Project Management (PM) is a full-fledged discipline which focuses on the planning, execution, and completion of projects. In large corporations, projects like the launch of a new product can take a year and involve dozens or hundreds of people with different expertise in different departments (R&D, marketing, sales, production, distribution). The Project Manager's role is to plan and coordinate the project so that it is successfully completed by a defined date.
I started looking at these practices just through conversations with friends in other industries and quickly realized that many academics are already expert project managers and other academics would really benefit by learning some of the PM rules. I have always thought that your PhD is supposed to teach you how to conduct and complete a project, your postdoc is to identify and plan a project that will get you a job while you learn how to write grants and manage a few people, and your faculty position steps everything up to next level where you manage projects, people, budgets, and several other responsibilities. PM is a critical skill to develop early as it will sustain you throughout your career, and is readily translatable to any other industry.
A good place to start is the Harvard Business School Project Management Manual. It's 20 years old, but it's short and simple and a good introduction to basic practices. The major steps for managing a project are: Initiating, Planning, Monitoring, Executing and Close Out.
Initiating involves defining and organizing the project and it’s one of the most critical aspects of PM. If you don't know what the project is about, what is needed, and who is doing what, you are setting yourself up for chaos from the very beginning. You need to define objectives and the expertise needed to achieve them, including bringing people on board and giving them clear instructions on what their responsibilities are.
Then you Plan: set intermediate objectives, deadlines, and deliverables, assign specific tasks to people and define how the different parts of the process fit together, for example, whether assignments are sequential or parallel and which steps depend on completion of previous assignments. My guest blogger Duc Phan will expand on this in the next post.
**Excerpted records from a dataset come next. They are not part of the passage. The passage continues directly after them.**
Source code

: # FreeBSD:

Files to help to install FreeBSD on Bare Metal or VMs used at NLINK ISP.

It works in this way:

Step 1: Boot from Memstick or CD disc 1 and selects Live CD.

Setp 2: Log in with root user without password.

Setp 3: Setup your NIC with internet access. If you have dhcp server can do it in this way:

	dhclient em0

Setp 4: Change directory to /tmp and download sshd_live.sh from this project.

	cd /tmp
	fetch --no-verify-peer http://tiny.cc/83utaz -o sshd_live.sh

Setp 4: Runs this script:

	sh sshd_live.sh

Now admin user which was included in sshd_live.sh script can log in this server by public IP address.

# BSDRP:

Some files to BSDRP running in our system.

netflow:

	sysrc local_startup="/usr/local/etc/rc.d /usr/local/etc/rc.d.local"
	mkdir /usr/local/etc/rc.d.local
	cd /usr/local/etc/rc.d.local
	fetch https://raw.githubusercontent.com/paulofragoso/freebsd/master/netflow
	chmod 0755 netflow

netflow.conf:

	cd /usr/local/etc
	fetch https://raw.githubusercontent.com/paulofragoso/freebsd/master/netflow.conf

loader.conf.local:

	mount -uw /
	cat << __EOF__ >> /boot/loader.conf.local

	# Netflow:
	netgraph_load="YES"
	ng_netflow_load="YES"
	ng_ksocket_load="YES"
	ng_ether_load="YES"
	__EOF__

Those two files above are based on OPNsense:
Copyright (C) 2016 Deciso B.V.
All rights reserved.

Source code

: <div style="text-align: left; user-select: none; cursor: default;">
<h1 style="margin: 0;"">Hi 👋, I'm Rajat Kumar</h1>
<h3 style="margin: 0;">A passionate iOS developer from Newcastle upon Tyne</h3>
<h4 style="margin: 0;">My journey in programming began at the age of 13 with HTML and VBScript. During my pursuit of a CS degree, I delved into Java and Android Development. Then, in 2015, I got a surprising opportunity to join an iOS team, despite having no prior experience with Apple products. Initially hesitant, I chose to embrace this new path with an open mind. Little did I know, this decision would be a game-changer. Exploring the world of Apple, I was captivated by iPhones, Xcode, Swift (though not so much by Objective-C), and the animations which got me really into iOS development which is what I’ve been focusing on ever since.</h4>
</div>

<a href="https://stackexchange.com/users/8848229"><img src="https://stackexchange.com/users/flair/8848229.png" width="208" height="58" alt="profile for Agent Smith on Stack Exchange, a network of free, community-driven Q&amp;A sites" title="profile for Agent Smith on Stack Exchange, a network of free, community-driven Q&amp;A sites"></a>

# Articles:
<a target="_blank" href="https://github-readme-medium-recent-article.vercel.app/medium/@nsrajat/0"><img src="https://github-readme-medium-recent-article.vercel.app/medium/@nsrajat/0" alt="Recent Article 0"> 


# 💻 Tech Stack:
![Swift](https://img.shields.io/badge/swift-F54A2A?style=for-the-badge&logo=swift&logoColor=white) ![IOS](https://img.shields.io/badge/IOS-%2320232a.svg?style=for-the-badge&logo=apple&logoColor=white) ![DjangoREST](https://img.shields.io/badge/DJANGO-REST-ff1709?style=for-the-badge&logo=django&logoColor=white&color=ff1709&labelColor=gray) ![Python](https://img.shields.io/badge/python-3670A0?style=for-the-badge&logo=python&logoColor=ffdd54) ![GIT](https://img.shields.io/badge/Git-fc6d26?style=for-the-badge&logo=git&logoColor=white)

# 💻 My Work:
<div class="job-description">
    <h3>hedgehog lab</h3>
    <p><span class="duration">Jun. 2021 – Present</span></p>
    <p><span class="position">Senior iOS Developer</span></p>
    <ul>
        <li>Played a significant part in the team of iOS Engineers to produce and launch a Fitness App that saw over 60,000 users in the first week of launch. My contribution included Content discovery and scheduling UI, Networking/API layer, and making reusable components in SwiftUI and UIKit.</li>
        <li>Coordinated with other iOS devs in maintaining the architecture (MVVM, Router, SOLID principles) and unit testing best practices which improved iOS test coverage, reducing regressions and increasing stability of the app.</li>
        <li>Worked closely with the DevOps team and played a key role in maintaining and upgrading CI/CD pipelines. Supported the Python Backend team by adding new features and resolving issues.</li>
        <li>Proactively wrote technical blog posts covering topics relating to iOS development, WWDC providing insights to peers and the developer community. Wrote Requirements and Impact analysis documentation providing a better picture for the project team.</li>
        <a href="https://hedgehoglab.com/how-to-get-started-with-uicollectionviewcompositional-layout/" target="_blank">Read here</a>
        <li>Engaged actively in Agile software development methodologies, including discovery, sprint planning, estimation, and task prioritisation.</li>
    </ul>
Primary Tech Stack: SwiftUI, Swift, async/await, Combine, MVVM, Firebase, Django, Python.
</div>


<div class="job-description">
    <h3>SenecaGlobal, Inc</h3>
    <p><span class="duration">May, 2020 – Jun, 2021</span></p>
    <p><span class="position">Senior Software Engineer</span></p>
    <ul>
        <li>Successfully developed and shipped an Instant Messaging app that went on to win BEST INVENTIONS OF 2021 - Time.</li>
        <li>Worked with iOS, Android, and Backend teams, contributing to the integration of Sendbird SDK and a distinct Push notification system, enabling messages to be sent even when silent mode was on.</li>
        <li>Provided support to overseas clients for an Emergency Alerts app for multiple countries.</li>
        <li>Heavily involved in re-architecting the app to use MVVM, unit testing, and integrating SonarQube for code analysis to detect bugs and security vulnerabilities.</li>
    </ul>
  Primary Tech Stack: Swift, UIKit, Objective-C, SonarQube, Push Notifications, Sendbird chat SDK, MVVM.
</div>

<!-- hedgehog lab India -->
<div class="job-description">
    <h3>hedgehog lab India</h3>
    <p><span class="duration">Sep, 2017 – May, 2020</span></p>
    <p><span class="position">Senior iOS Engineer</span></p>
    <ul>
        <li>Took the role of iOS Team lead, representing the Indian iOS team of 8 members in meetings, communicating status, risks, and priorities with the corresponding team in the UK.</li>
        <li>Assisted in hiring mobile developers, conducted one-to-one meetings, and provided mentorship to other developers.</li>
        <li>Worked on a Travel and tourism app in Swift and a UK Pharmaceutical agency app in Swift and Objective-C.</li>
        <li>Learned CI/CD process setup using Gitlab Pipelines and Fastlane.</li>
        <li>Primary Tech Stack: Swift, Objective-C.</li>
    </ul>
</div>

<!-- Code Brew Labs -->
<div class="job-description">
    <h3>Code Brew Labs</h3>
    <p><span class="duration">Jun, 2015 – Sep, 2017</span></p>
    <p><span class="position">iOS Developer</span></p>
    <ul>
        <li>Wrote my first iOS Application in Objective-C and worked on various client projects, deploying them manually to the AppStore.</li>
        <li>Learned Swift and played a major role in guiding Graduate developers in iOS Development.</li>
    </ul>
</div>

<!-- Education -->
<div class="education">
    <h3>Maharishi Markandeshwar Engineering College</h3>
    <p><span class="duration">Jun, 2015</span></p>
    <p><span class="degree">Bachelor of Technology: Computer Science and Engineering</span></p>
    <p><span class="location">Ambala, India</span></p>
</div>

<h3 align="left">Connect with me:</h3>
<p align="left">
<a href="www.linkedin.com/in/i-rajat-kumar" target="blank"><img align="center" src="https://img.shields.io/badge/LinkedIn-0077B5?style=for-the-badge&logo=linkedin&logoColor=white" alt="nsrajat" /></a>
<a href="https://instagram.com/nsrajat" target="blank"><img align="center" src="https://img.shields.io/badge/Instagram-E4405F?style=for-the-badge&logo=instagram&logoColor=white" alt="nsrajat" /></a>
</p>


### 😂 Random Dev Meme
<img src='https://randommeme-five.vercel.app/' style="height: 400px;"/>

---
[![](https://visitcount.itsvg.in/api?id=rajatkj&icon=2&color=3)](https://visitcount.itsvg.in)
Only after you define objectives and set out a plan, you start Monitoring how the different moving parts proceed and get into the Execution/Management portion. Depending on the size of the project this is where things can get hairy due to planning errors, unforeseen obstacles, or personnel issues. This is where the manager may step in to troubleshoot or find someone else with the expertise to do it, reallocate resources, adjust deadlines, etc, until "Tada!" the project is complete and the final deliverable is produced. As part of the Close-Out process, it will be important to go through the flow of the project and see where things went wrong and whether a different design is needed for the future.
I'm sure you can see how these principles could be applied in the lab, but I will give you a concrete example. You can think of projects in terms of published articles, and this type of project management is a good primer for both trainees and faculty. Managing a large project like the one outlined in an R01 application will include multiple publications.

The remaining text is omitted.